Layman's Bible Commentary

1 Samuel 24

Verses 1-22

David’s Magnanimity at Engedi (24:1-22)

Returning from the Philistine digression, Saul pursued David into the fastness of Engedi. The reference to a cave amid the sheepfolds probably indicates a gathering of stone-walled enclosures for protecting the sheep from harsh weather near some cave in which the shepherds could take refuge. David and his men were hiding in the depths of the cave when Saul went in. As the king was squatting, with his cloak loose, David’s men besought him to take Saul’s life, but David, remembering that the king was a holy person, anointed by the Lord, contented himself with cutting off the skirt of Saul’s cloak and refused to allow his men to attack the king. David saw a deeper import in the words of the Lord, quoted by his men, that his enemy would be delivered into his hand and he should do with him as he willed. This meaning was brought out in the conversation with Saul that followed. As Saul was leaving the cave, David disclosed himself, and urged Saul to recognize that he had no enmity or hatred in his heart, since he had spared the king when the latter’s life was in his hand. As a proof, he showed the tailpiece of Saul’s cloak, and once more he affirmed that he could not harm the person of the king, calling on God to judge between them as to whether he, David, harbored in his heart the enmity that Saul attributed to him. David quoted a proverb which indicated that if he were as Saul said, then he would have taken the king’s life, for a wicked heart can produce only wicked deeds.

Here we see one of the fine ethical characteristics which marked the Hebrew faith and which found full expression in the teaching and life of our Lord himself (Matthew 5:38-48; Luke 6:27-31; Matthew 18:21-22; Luke 23:34). David’s magnanimity finds its resting place in the justice of the Lord. God himself would judge David’s cause, and David had no need to take punishment into his own hands.

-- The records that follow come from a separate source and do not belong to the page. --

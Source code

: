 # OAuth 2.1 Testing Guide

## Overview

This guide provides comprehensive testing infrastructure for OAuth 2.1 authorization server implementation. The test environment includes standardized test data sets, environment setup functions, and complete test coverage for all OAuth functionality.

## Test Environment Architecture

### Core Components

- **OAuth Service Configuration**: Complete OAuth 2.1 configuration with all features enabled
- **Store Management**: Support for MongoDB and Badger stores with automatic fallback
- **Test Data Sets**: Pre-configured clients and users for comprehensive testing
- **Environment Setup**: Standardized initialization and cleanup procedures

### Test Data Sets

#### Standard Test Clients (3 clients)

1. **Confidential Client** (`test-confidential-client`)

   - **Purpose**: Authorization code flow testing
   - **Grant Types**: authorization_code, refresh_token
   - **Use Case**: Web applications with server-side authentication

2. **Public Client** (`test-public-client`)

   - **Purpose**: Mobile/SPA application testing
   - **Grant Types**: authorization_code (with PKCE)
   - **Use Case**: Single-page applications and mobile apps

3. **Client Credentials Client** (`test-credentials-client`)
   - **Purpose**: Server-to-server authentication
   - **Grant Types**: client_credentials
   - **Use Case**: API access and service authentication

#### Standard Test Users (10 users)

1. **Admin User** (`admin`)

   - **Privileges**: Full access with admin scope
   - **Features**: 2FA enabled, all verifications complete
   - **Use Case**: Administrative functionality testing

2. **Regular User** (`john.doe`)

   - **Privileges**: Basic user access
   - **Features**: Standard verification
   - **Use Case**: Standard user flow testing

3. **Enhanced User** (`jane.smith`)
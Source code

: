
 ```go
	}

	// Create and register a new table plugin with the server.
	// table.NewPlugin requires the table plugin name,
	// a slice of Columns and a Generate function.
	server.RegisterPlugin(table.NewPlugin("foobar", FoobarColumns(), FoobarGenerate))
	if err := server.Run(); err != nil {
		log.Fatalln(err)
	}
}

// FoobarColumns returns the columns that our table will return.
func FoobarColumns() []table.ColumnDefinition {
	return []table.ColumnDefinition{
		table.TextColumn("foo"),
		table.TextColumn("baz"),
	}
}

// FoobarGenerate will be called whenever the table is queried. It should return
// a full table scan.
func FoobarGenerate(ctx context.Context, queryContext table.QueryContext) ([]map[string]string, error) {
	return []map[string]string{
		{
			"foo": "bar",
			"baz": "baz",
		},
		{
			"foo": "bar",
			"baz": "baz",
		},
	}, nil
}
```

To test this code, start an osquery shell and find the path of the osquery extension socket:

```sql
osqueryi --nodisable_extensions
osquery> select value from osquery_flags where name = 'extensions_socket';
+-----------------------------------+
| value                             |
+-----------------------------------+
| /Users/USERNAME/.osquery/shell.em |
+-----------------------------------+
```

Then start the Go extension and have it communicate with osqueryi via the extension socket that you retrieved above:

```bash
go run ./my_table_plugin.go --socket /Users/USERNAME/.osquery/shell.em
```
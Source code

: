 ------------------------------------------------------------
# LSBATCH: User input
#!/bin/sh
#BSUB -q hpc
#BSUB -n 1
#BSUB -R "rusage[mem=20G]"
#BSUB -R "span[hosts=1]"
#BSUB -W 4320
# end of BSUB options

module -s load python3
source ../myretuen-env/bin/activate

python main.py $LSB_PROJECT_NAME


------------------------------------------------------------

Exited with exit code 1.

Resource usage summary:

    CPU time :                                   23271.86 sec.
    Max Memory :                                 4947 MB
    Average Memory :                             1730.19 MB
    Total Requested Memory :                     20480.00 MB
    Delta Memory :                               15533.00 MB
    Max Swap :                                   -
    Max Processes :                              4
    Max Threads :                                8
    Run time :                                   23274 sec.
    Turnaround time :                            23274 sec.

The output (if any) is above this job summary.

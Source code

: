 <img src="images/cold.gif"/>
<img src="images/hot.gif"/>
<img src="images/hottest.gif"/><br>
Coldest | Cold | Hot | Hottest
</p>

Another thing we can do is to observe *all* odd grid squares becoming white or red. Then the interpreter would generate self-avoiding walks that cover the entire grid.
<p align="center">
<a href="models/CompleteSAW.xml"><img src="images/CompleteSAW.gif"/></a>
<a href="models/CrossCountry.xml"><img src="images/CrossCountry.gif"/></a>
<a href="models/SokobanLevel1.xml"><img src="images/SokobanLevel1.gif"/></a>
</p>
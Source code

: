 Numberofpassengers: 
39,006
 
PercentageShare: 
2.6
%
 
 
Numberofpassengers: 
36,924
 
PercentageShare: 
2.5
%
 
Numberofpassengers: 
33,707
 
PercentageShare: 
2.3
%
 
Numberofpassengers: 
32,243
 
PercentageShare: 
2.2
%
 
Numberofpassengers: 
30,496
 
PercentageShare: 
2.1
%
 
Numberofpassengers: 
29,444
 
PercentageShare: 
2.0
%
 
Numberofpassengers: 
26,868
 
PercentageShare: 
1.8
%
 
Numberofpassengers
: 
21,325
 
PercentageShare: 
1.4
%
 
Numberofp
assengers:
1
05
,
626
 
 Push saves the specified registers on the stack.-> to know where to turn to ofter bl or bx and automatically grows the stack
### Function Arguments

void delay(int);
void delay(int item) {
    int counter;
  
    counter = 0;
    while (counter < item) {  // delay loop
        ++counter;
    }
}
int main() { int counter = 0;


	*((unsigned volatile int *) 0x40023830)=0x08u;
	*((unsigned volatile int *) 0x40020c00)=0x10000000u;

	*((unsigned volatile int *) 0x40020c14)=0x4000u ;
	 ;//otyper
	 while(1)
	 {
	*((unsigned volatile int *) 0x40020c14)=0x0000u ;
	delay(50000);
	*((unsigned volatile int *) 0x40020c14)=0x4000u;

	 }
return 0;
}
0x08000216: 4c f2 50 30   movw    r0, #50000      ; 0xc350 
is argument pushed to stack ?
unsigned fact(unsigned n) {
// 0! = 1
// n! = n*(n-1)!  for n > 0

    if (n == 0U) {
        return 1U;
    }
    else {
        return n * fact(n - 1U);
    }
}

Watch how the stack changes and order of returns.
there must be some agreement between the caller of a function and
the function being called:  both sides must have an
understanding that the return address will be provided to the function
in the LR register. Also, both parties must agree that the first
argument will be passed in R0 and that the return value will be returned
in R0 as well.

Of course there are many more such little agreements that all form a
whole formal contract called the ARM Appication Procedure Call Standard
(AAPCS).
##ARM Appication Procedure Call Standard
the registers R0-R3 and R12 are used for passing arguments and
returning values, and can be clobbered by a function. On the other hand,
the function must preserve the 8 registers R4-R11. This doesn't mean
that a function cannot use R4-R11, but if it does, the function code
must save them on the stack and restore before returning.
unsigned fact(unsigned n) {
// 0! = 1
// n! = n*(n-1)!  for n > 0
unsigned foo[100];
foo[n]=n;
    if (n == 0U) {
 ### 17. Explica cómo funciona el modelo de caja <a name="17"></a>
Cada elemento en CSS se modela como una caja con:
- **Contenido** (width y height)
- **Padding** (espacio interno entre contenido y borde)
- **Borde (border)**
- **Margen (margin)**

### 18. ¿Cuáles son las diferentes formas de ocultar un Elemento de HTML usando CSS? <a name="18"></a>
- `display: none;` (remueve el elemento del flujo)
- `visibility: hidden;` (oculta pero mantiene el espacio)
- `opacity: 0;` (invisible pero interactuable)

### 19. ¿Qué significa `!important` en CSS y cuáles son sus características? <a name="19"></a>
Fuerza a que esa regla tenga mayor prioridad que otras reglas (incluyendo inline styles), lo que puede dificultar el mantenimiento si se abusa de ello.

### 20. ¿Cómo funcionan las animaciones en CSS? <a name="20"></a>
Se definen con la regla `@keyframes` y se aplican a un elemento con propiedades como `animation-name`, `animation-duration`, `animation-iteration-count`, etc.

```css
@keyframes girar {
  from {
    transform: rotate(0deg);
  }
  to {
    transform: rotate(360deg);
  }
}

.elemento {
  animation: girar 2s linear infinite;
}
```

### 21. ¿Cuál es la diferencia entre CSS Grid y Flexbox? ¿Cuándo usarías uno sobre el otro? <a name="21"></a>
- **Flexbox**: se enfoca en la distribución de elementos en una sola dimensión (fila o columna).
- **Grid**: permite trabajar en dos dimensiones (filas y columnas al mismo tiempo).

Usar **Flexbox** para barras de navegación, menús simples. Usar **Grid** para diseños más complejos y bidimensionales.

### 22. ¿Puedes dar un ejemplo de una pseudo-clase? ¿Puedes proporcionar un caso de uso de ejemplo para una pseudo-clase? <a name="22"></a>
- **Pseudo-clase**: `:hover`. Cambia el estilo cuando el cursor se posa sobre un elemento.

Saul was apparently smitten by David’s attitude and admitted that David was more righteous than he. The point here is not that David is more morally good, for "righteousness" in its root Hebrew sense means conformance to the norm of justice, and is thus a legal term. David had appealed to the righteous God to judge his cause and thus had referred the dispute to the bar of divine justice. Saul had taken the matter into his own hands and was therefore less righteous, deciding the issue without reference to the divine justice. Once more Saul, like Jonathan, made a plea that, when David became king, he would keep faith with Saul’s descendants and not annihilate his family as was the customary practice.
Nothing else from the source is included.